Monday, June 29, 2009

'The Merry Gentleman'

Rated R for profanity and some violence.

Actor Michael Keaton's directorial debut is a nice little independent film built around Kelly Macdonald's sweet personality and charming Scottish accent as surely as if it were a star vehicle developed for a contract player during the golden age of the Hollywood studio system.

"Nice" seems like a strange word to apply to a story about the wary semi-courtship that develops between a wife (Macdonald) who's fled from an abusive husband and a veteran assassin (Keaton) plagued with suicidal impulses. But Keaton's hit man is the type of killer who helpfully rights a fallen wise man in a Christmas creche only moments after blowing out a target's brains.

Scripted by Ron Lazzeretti, the film is novelistic in its non-judgmental tone and is leisurely of pace.

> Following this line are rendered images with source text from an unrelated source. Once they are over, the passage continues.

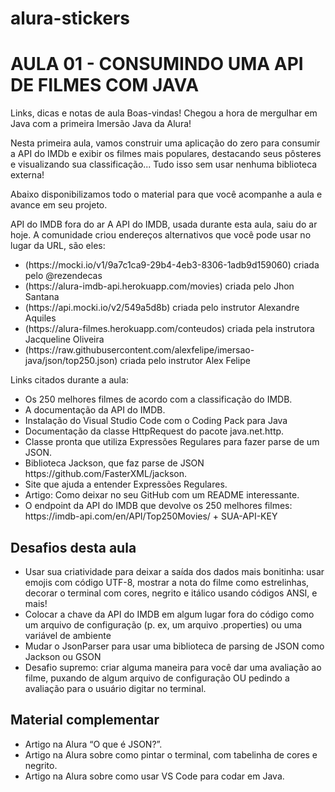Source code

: # alura-stickers
<h1>AULA 01 - CONSUMINDO UMA API DE FILMES COM JAVA</h1>

Links, dicas e notas de aula
Boas-vindas! Chegou a hora de mergulhar em Java com a primeira Imersão Java da Alura!

Nesta primeira aula, vamos construir uma aplicação do zero para consumir a API do IMDb e exibir os filmes mais populares, destacando seus pôsteres e visualizando sua classificação... Tudo isso sem usar nenhuma biblioteca externa!

Abaixo disponibilizamos todo o material para que você acompanhe a aula e avance em seu projeto.

API do IMDB fora do ar
A API do IMDB, usada durante esta aula, saiu do ar hoje. A comunidade criou endereços alternativos que você pode usar no lugar da URL, são eles:

<ul>
  <li>(https://mocki.io/v1/9a7c1ca9-29b4-4eb3-8306-1adb9d159060) criada pelo @rezendecas</li>
  <li>(https://alura-imdb-api.herokuapp.com/movies) criada pelo Jhon Santana</li>
  <li>(https://api.mocki.io/v2/549a5d8b) criada pelo instrutor Alexandre Aquiles</li>
  <li>(https://alura-filmes.herokuapp.com/conteudos) criada pela instrutora Jacqueline Oliveira</li>
  <li>(https://raw.githubusercontent.com/alexfelipe/imersao-java/json/top250.json) criada pelo instrutor Alex Felipe</li>
</ul>

Links citados durante a aula:
 
<ul>
  <li>Os 250 melhores filmes de acordo com a classificação do IMDB.</li>
  <li>A documentação da API do IMDB.</li>
  <li>Instalação do Visual Studio Code com o Coding Pack para Java</li>
  <li>Documentação da classe HttpRequest do pacote java.net.http.</li>
  <li>Classe pronta que utiliza Expressões Regulares para fazer parse de um JSON.</li>
  <li>Biblioteca Jackson, que faz parse de JSON https://github.com/FasterXML/jackson.</li>
  <li>Site que ajuda a entender Expressões Regulares.</li>
  <li>Artigo: Como deixar no seu GitHub com um README interessante.</li>
  <li>O endpoint da API do IMDB que devolve os 250 melhores filmes: https://imdb-api.com/en/API/Top250Movies/ + SUA-API-KEY</li>
</ul>

<h2>Desafios desta aula</h2>

<ul>
  <li>Usar sua criatividade para deixar a saída dos dados mais bonitinha: usar emojis com código UTF-8, mostrar a nota do filme como estrelinhas, decorar o terminal com cores, negrito e itálico usando códigos ANSI, e mais!</li>
  <li>Colocar a chave da API do IMDB em algum lugar fora do código como um arquivo de configuração (p. ex, um arquivo .properties) ou uma variável de ambiente</li>
  <li>Mudar o JsonParser para usar uma biblioteca de parsing de JSON como Jackson ou GSON</li>
  <li>Desafio supremo: criar alguma maneira para você dar uma avaliação ao filme, puxando de algum arquivo de configuração OU pedindo a avaliação para o usuário digitar no terminal.</li>
</ul>

<h2>Material complementar</h2>
<ul>
  <li>Artigo na Alura “O que é JSON?”.</li>
  <li>Artigo na Alura sobre como pintar o terminal, com tabelinha de cores e negrito.</li>
  <li>Artigo na Alura sobre como usar VS Code para codar em Java.</li>
</ul>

Keaton favors hushed shots of Catholic icons and snowy Chicago streets; he is perhaps too determined to make a movie that can't be mistaken for a conventional thriller, despite the narrative presence of four murders and a pair of beleaguered detectives, one of whom (Tom Bastounes) develops a crush on Macdonald's character. The ending is more blah than poetic. Even so, this is an effective and quietly moving film.

"The Merry Gentleman" is playing exclusively at Malco's Ridgeway Four.

'Every Little Step'

Rated PG-13 for profanity.

God, I hope I get it! sing the characters auditioning for a dance part in "A Chorus Line." "Every Little Step," a documentary by Adam Del Deo and James D. Stern, puts real-life faces to that sentiment by following several performers as they seek lead roles in a 2006 revival of the landmark 1975 Broadway musical, from an open call that attracts more than 3,000 hopefuls to the end of casting many months later.

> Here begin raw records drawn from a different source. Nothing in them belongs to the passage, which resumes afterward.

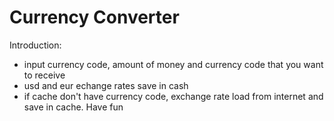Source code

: # Currency Converter
Introduction:
- input currency code, amount of money and currency code that you want to receive
- usd and eur echange rates save in cash
- if cache don't have currency code, exchange rate load from internet and save in cache.
Have fun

The film also functions as a history of "A Chorus Line" and a tribute to the show's creator, dancer and director Michael Bennett, who died from AIDS-related lymphoma at the age of 44 in 1987.

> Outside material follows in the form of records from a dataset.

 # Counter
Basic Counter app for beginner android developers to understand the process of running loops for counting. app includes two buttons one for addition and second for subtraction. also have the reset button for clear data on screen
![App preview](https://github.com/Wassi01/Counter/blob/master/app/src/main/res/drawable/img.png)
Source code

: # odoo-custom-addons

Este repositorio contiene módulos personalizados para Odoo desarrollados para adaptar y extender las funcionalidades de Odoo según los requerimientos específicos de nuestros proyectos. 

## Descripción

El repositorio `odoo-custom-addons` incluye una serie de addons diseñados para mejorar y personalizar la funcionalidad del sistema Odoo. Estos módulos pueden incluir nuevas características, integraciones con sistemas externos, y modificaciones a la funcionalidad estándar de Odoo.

Viewers, inevitably, will think of "American Idol" and other reality shows as they watch the performers here try to impress their "judges" (the play's director, producer and choreographer). The difference, of course, is that these are hardworking, veteran show-business professionals rather than amateurs and unknowns hoping to be struck by the lightning of celebrity.

But if their ambition and energy seem boundless, the movie itself -- with its vintage news clips and handheld-camera backstage interviews -- is modest; it seems made to order for TV, not the big screen.

"Every Little Step" is exclusively at the Ridgeway Four.